Perfectly Normal

An Advanced Primer on Normalization

Kevin Feasel (@feaselkl)
http://CSmore.info/on/dbdesign

Who Am I? What Am I Doing Here?

Is This Talk Right for Me?

Have you ever believed any of the following?

  • "Normalization isn't relevant in the business world."
  • "Normalize until it hurts, denormalize until it works."
  • "The main purpose of normalization is to minimize disk utilization by removing duplicate data."
  • "Database design doesn't matter--add more hardware and that will fix the problem."
  • "Getting to Third Normal Form is all you need to know about normalization."
  • "Third Normal Form is important."

Motivation

My goals in this talk:

  • Explain the basics behind database normalization.
  • Dive into the two most important normal forms.
  • Briefly cover other interesting normal forms.
  • Cover critiques of normalization.

A Brief Warning

Normalization is a part of relational theory, meaning that there will be math and there will be discussions of formal logic.
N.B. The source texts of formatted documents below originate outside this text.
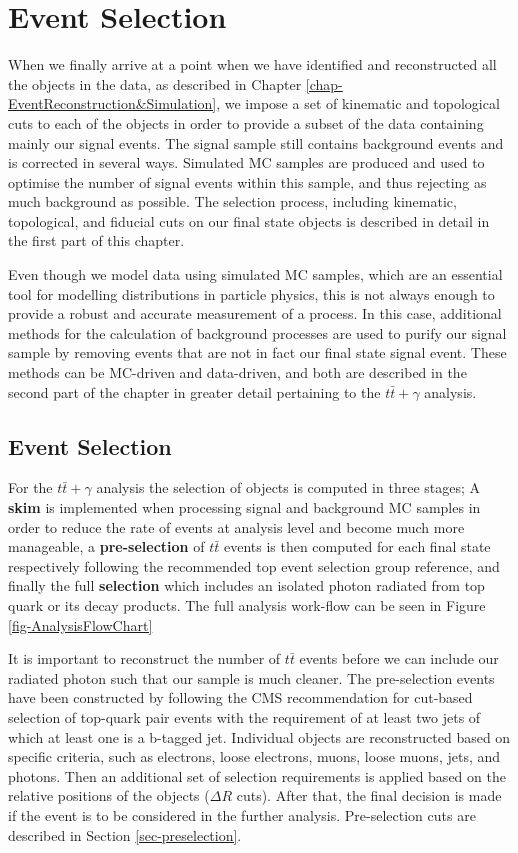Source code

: \chapter{Event Selection} \label{chap-EventSelection}

When we finally arrive at a point when we have identified and reconstructed all the objects in the data, as described in Chapter \ref{chap-EventReconstruction&Simulation}, we impose a set of kinematic and topological cuts to each of the objects in order to provide a subset of the data containing mainly our signal events. The signal sample still contains background events and is corrected in several ways. Simulated MC samples are produced and used to optimise the number of signal events within this sample, and thus rejecting as much background as possible. The selection process, including kinematic, topological, and fiducial cuts on our final state objects is described in detail in the first part of this chapter.

Even though we model data using simulated MC samples, which are an essential tool for modelling distributions in particle physics, this is not always enough to provide a robust and accurate measurement of a process. In this case, additional methods for the calculation of background processes are used to purify our signal sample by removing events that are not in fact our final state signal event. These methods can be MC-driven and data-driven, and both are described in the second part of the chapter in greater detail pertaining to the $t\bar{t}+\gamma$ analysis.  

\section{Event Selection} \label{sec-EventSelection}

For the $t\bar{t}+\gamma$ analysis the selection of objects is computed in three stages; A \textbf{skim} is implemented when processing signal and background MC samples in order to reduce the rate of events at analysis level and become much more manageable, a \textbf{pre-selection} of $t\bar{t}$ events is then computed for each final state respectively following the recommended top event selection group reference, and finally the full \textbf{selection} which includes an isolated photon radiated from top quark or its decay products. The full analysis work-flow can be seen in Figure \ref{fig-AnalysisFlowChart}   

It is important to reconstruct the number of $t\bar{t}$ events before we can include our radiated photon such that our sample is much cleaner. 
The pre-selection events have been constructed by following the CMS recommendation for cut-based selection of top-quark pair events with the requirement of at least two jets of which at least one is a b-tagged jet. Individual objects are reconstructed based on specific criteria, such as electrons, loose electrons, muons, loose muons, jets, and photons. Then an additional set of selection requirements is applied based on the relative positions of the objects ($\Delta R$ cuts). After that, the final decision is made if the event is to be considered in the further analysis. Pre-selection cuts are described in Section \ref{sec-preselection}.

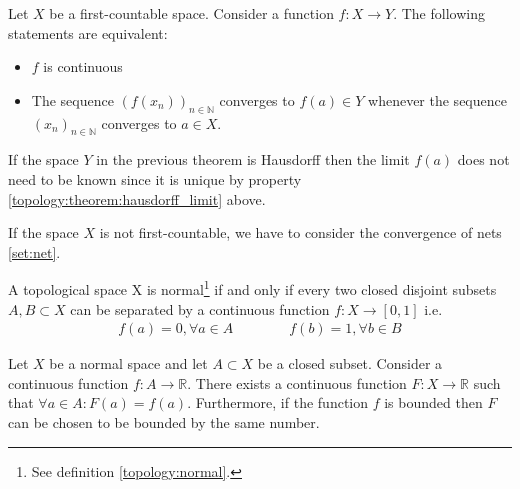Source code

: 
    \begin{property}[Continuity]
        Let $X$ be a first-countable space. Consider a function $f:X\rightarrow Y$. The following statements are equivalent:
        \begin{itemize}
            \item $f$ is continuous
            \item The sequence $(f(x_n))_{n\in\mathbb{N}}$ converges to $f(a)\in Y$ whenever the sequence $(x_n)_{n\in\mathbb{N}}$ converges to $a\in X$.
        \end{itemize}
    \end{property}
    \begin{result}
       If the space $Y$ in the previous theorem is Hausdorff then the limit $f(a)$ does not need to be known since it is unique by property \ref{topology:theorem:hausdorff_limit} above.
    \end{result}
    \begin{remark}
        If the space $X$ is not first-countable, we have to consider the convergence of nets \ref{set:net}.
    \end{remark}

    \begin{theorem}\label{topology:urysohns_lemma}
        A topological space X is normal\footnote{See definition \ref{topology:normal}.} if and only if every two closed disjoint subsets $A, B\subset X$ can be separated by a continuous function $f:X\rightarrow [0, 1]$ i.e.
        \begin{gather}
            f(a) = 0, \forall a\in A\qquad\qquad f(b) = 1, \forall b\in B
        \end{gather}
    \end{theorem}

    \begin{theorem}
        Let $X$ be a normal space and let $A\subset X$ be a closed subset. Consider a continuous function $f:A\rightarrow\mathbb{R}$. There exists a continuous function $F:X\rightarrow\mathbb{R}$ such that $\forall a\in A: F(a) = f(a)$. Furthermore, if the function $f$ is bounded then $F$ can be chosen to be bounded by the same number.
    \end{theorem}

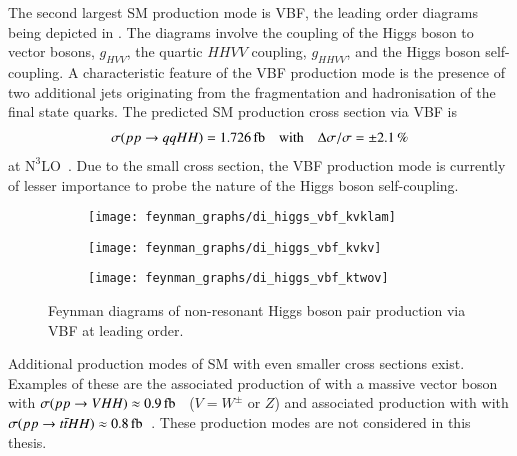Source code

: The second largest SM \HH production mode is VBF, the leading order diagrams
being depicted in . The diagrams involve the coupling
of the Higgs boson to vector bosons, $g_{HVV}$, the quartic $HHVV$ coupling,
$g_{HHVV}$, and the Higgs boson self-coupling. A characteristic feature of the
VBF production mode is the presence of two additional jets originating from the
fragmentation and hadronisation of the final state quarks. The predicted SM \HH
production cross section via VBF is
\begin{align*}
  \sigma(\pp \to qqHH) = \SI{1.726}{\femto\barn}
  \quad \text{with} \quad
  \Delta \sigma / \sigma = \pm 2.1\,\%
\end{align*}
at $\text{N}^3\text{LO}$~\cite{Dreyer:2018qbw,LHCHWGHH}. Due to the small
cross section, the VBF production mode is currently of lesser importance to
probe the nature of the Higgs boson self-coupling.

\begin{figure}[htbp]
  \centering

  \begin{subfigure}{0.33\textwidth}
    \centering
    \texttt{[image: feynman\_graphs/di\_higgs\_vbf\_kvklam]}
    \subcaption{}
  \end{subfigure}\hfill%
  \begin{subfigure}{0.33\textwidth}
    \centering
    \texttt{[image: feynman\_graphs/di\_higgs\_vbf\_kvkv]}
    \subcaption{}
  \end{subfigure}\hfill%
  \begin{subfigure}{0.33\textwidth}
    \centering
    \texttt{[image: feynman\_graphs/di\_higgs\_vbf\_ktwov]}
    \subcaption{}
  \end{subfigure}

  \caption[Feynman diagrams of non-resonant Higgs boson pair production via
  VBF.]{Feynman diagrams of non-resonant Higgs boson pair production via VBF at
    leading order.}%
  \label{fig:dihiggs_vbf_feyn}
\end{figure}

Additional production modes of SM \HH with even smaller cross sections
exist. Examples of these are the associated production of \HH with a massive
vector boson with
$\sigma(\pp \to VHH) \approx \SI{0.9}{\femto\barn}$~\cite{deFlorian:2016spz_book}
($V = W^\pm$ or $Z$) and associated production with \ttbar with
$\sigma(\pp \to \ttbar HH) \approx
\SI{0.8}{\femto\barn}$~\cite{deFlorian:2016spz_book}. These production modes are not
considered in this thesis.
I will do my best to minimize the learning curve, but we're ultimately solving math problems using logical analysis.

Also, some of these normal forms are not well-understood outside of academic circles and so your interpretation of the forms may not match what I'm going to describe.

The Source

The source of most of today's talk is C.J. Date's Database Design and Relational Theory, 2nd Edition (Apress, 2019).

The Scenario

Our scenario is a music studio, responsible for managing artists, cutting albums, marketing, and distribution.

This studio is working on a centralized database system but their application developers don't have much experience and would like our advice on how to do things the right way.

Agenda

  1. The Basics
  2. 1NF
  3. BCNF
  4. 5NF
  5. 4NF
  6. 6NF
  7. Normalizaton and...

What is Normalization?

Normalization is a set of logical rules and processes to follow.
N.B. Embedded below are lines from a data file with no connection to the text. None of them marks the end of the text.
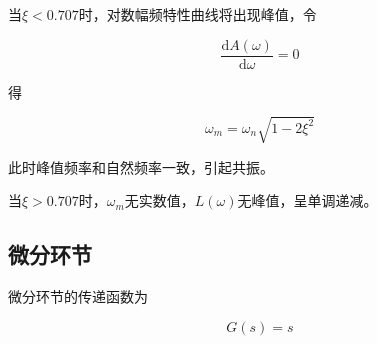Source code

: \documentclass[lang=cn,10pt]{elegantbook}
\begin{document}
当$\xi<0.707$时，对数幅频特性曲线将出现峰值，令

\begin{equation}
	\frac{\mathrm{d}A(\omega)}{\mathrm{d}\omega}=0
\end{equation}

得

\begin{equation}
	\omega_m=\omega_n\sqrt{1-2\xi^2}
\end{equation}

此时峰值频率和自然频率一致，引起共振。

当$\xi>0.707$时，$\omega_m$无实数值，$L(\omega)$无峰值，呈单调递减。

\subsection{微分环节}

微分环节的传递函数为

\begin{equation}
	G(s)=s
\end{equation}
\end{document}
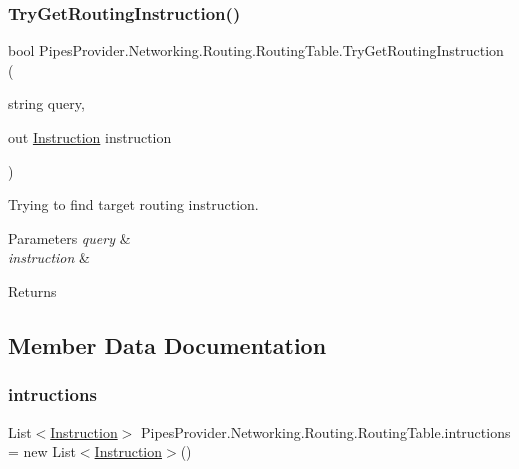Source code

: \subsubsection{\texorpdfstring{Try\+Get\+Routing\+Instruction()}{TryGetRoutingInstruction()}}
{\footnotesize\ttfamily bool Pipes\+Provider.\+Networking.\+Routing.\+Routing\+Table.\+Try\+Get\+Routing\+Instruction (\begin{DoxyParamCaption}\item[{string}]{query,  }\item[{out \mbox{\hyperlink{class_pipes_provider_1_1_networking_1_1_routing_1_1_instruction}{Instruction}}}]{instruction }\end{DoxyParamCaption})}



Trying to find target routing instruction. 


\begin{DoxyParams}{Parameters}
{\em query} & \\
\hline
{\em instruction} & \\
\hline
\end{DoxyParams}
\begin{DoxyReturn}{Returns}

\end{DoxyReturn}


\subsection{Member Data Documentation}
\mbox{\label{class_pipes_provider_1_1_networking_1_1_routing_1_1_routing_table_a1a2c8459b4805d7ee1e81698a389f3f7}} 
\subsubsection{\texorpdfstring{intructions}{intructions}}
{\footnotesize\ttfamily List$<$\mbox{\hyperlink{class_pipes_provider_1_1_networking_1_1_routing_1_1_instruction}{Instruction}}$>$ Pipes\+Provider.\+Networking.\+Routing.\+Routing\+Table.\+intructions = new List$<$\mbox{\hyperlink{class_pipes_provider_1_1_networking_1_1_routing_1_1_instruction}{Instruction}}$>$()}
Normalization works off of a logical data model. From there, we can (theoretically) adapt to a physical data model for implementation.

Quick Primer on Terminology

We're used to thinking in terms of tables, rows, and columns. Let's take a step back and talk about the data modeling terms.

Goals of Normalization

  • Remove redundant data
  • Fix incorrect designs
  • Achieve a design which is a good representation of the real world
  • Simplify the statement and enforcement of certain integrity constraints

The Normal Forms

Normal Forms Ranked by Importance

Agenda

  1. The Basics
  2. 1NF
  3. BCNF
  4. 5NF
  5. 4NF
  6. 6NF
  7. Normalizaton and...

What 1NF Is

First normal form (1NF) is all about key rules and the shape of tuples.
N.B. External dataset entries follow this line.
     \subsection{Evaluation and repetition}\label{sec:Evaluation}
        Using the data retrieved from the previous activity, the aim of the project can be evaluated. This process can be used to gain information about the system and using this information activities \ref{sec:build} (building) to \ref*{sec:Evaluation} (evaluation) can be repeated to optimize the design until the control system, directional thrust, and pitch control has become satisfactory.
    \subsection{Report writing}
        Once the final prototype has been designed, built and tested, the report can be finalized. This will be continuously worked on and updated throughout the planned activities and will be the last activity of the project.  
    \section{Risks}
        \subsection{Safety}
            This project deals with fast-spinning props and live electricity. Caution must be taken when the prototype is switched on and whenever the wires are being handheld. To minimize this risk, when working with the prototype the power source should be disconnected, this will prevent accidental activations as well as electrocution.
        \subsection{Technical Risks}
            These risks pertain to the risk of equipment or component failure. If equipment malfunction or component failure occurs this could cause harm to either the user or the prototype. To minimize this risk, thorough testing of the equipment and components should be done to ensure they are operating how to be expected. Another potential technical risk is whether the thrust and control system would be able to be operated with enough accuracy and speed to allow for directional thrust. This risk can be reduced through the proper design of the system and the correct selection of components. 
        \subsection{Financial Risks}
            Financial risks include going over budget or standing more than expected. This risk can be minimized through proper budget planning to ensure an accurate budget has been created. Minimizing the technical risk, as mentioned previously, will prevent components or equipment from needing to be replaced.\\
Given relvar R with heading H containing attributes A1...An of types T1...Tn, all tuples follow heading H and have one value of type Ti for attribute Ai.

In Other Words

Artist (CHAR) Album (CHAR) ReleaseYear (INT)
Tsunami Bomb The Ultimate Escape 2002
Tsunami Bomb The Definitive Act 2004
Tsunami Bomb Trust No One 2016

Adding a new tuple t(Tsunami Bomb, The Spine that Binds, 2019) requires that the new tuple's heading, with attributes and types, matches the existing relvar's heading.

The Rules on 1NF

First normal form (1NF) has a few rules:

  • New tuples match the existing relvar's heading.
  • All tuples must have values for all attributes. This means NULL violates 1NF!
  • No duplicate tuples are allowed
  • Attribute order does not matter for tuples
  • Tuple order does not matter for relations
  • All attributes are regular: they have a name, a type, are not hidden, etc.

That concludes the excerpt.